You could say curse the sun for your sunburn, I guess. I would say that it is entirely your fault for not putting on sunscreen or checking the clock or the weather before going outside.
thinking raising the fed funds rates and QE do not affect MBS and treasuries is nonsense.

https://www.investopedia.com/article...gage-rates.asp

"How does the Fed affect mortgage rates?

Normally, the Fed affects mortgage rates with changes in its target for the federal funds rate. But it can also purchase mortgage-backed securities to lower mortgage rates and housing costs, if necessary to support economic growth."


ps: not a bit, the fed fund rate is pretty much a representation of the 2 years rates.

https://en.macromicro.me/collections...ury-bonds-rate

https://seekingalpha.com/article/423...fed-funds-rate
Silicon Valley Bank and Silvergate Go Down Quote
03-14-2023 , 09:59 PM
Quote:
Originally Posted by Didace
You have to remember, Montreal hates central bankers in general and the Fed in particular. It's always their fault.
they certainly not absolve of being fault-free right ?
blaming and hating is not an obligation by itself.

ps: i couldnt care less about the fed, it aint my central bank shrug.
Silicon Valley Bank and Silvergate Go Down Quote
03-14-2023 , 10:28 PM
Quote:
Originally Posted by Montrealcorp
thinking raising the fed funds rates and QE do not affect MBS and treasuries is nonsense.

https://www.investopedia.com/article...gage-rates.asp

"How does the Fed affect mortgage rates?

Normally, the Fed affects mortgage rates with changes in its target for the federal funds rate. But it can also purchase mortgage-backed securities to lower mortgage rates and housing costs, if necessary to support economic growth."


ps: not a bit, the fed fund rate is pretty much a representation of the 2 years rates.

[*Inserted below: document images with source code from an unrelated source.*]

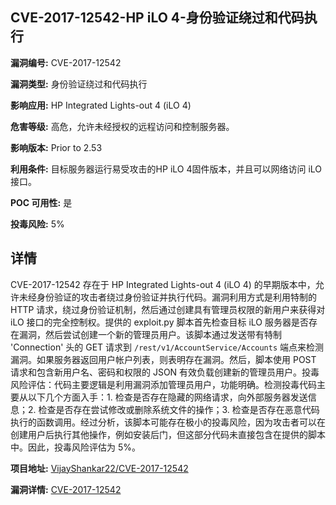 ## CVE-2017-12542-HP iLO 4-身份验证绕过和代码执行

**漏洞编号:** CVE-2017-12542

**漏洞类型:** 身份验证绕过和代码执行

**影响应用:** HP Integrated Lights-out 4 (iLO 4)

**危害等级:** 高危，允许未经授权的远程访问和控制服务器。

**影响版本:** Prior to 2.53

**利用条件:** 目标服务器运行易受攻击的HP iLO 4固件版本，并且可以网络访问 iLO 接口。

**POC 可用性:** 是

**投毒风险:** 5%

## 详情

CVE-2017-12542 存在于 HP Integrated Lights-out 4 (iLO 4) 的早期版本中，允许未经身份验证的攻击者绕过身份验证并执行代码。漏洞利用方式是利用特制的 HTTP 请求，绕过身份验证机制，然后通过创建具有管理员权限的新用户来获得对 iLO 接口的完全控制权。提供的 exploit.py 脚本首先检查目标 iLO 服务器是否存在漏洞，然后尝试创建一个新的管理员用户。该脚本通过发送带有特制 'Connection' 头的 GET 请求到 `/rest/v1/AccountService/Accounts` 端点来检测漏洞。如果服务器返回用户帐户列表，则表明存在漏洞。然后，脚本使用 POST 请求和包含新用户名、密码和权限的 JSON 有效负载创建新的管理员用户。投毒风险评估：代码主要逻辑是利用漏洞添加管理员用户，功能明确。检测投毒代码主要从以下几个方面入手：1. 检查是否存在隐藏的网络请求，向外部服务器发送信息；2. 检查是否存在尝试修改或删除系统文件的操作；3. 检查是否存在恶意代码执行的函数调用。经过分析，该脚本可能存在极小的投毒风险，因为攻击者可以在创建用户后执行其他操作，例如安装后门，但这部分代码未直接包含在提供的脚本中。因此，投毒风险评估为 5%。

**项目地址:** [VijayShankar22/CVE-2017-12542](https://github.com/VijayShankar22/CVE-2017-12542)

**漏洞详情:** [CVE-2017-12542](https://nvd.nist.gov/vuln/detail/CVE-2017-12542)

https://en.macromicro.me/collections...ury-bonds-rate

https://seekingalpha.com/article/423...fed-funds-rate
You took my humorous overstatement about the 2-year treasuries at face value and ignored the important parts.

The banks who died did not die because the two year treasuries yield increased. They were not invested in them!

The bank didn't fail because of the Fed Fund Rates changes. The bank made easily avoided errors in judgment. The banks were even told that the Fed Fund Rates were going up in case you are stuck mentally on that (by the Fed!!!!!) and just about everyone with at least a rudimentary understanding of history (high school level) could see that long-term bonds were not going to stay at record lows forever. That is why only a few of the more stupid banks have died. There are plenty of other banks doing ok who are fairly stupid, but not quite stupid enough to have murdered themselves. Only the extremely stupid have died, and they did it by their own hand.

It is also why I don't have a sunburn, know that people who get sunburned have acted foolishly, and know that they are doubly foolish if they blame the sun.
Silicon Valley Bank and Silvergate Go Down Quote
03-14-2023 , 10:37 PM
Quote:
Originally Posted by Montrealcorp
they certainly not absolve of being fault-free right ?
blaming and hating is not an obligation by itself.

ps: i couldnt care less about the fed, it aint my central bank shrug.
I also frequently find myself railing online about things that I don't care about.

I once spent 3 years posting a lot about artichoke farmers because I don't care either way about artichokes.
Silicon Valley Bank and Silvergate Go Down Quote
03-14-2023 , 11:59 PM
Quote:
Originally Posted by BrianTheMick2
You took my humorous overstatement about the 2-year treasuries at face value and ignored the important parts.

The banks who died did not die because the two year treasuries yield increased. They were not invested in them!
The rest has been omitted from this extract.